Each line below containing the word "report" needs to be shown.

★ ★ ★ ★ ★

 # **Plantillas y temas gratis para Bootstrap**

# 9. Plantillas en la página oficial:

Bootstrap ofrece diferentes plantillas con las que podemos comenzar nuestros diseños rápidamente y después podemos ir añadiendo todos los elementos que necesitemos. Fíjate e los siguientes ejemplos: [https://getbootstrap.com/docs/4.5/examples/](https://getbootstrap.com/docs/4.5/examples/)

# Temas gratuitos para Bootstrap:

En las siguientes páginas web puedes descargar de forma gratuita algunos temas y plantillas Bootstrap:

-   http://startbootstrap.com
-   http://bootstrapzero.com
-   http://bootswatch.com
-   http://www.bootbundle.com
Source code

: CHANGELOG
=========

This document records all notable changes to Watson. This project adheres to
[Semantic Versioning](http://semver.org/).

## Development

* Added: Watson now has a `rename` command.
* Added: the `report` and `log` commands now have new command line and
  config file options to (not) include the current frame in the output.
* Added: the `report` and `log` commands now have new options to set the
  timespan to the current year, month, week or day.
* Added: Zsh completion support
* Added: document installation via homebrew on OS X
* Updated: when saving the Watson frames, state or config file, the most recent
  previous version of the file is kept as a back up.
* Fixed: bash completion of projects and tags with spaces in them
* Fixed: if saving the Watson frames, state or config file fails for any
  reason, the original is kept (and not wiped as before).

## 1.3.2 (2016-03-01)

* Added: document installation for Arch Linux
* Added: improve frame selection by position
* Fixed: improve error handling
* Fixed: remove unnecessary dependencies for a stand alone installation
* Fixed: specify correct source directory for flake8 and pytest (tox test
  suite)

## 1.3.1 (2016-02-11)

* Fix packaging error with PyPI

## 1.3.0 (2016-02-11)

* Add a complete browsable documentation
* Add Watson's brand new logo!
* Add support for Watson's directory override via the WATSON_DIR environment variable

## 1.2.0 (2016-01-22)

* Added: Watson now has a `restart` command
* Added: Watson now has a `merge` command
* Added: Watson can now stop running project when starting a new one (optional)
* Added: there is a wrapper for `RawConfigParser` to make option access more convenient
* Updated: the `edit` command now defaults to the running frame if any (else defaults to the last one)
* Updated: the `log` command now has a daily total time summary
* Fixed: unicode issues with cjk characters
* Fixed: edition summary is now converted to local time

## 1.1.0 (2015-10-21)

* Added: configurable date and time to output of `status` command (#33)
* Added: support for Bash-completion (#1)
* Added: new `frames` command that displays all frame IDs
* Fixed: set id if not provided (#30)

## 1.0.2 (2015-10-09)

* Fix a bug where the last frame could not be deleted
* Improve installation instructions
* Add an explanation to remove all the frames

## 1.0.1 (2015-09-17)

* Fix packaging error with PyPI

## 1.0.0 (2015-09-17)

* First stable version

★ ★ ★ ★ ★

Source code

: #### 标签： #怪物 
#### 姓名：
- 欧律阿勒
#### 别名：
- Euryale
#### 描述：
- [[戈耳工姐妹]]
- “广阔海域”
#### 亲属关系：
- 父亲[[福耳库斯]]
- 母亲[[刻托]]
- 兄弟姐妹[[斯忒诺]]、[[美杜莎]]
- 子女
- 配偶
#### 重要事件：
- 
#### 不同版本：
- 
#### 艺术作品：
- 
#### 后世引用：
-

★ ★ ★ ★ ★

● SOLVED PROBLEM:
* Added: the `report` and `log` commands now have new command line and
* Added: the `report` and `log` commands now have new options to set the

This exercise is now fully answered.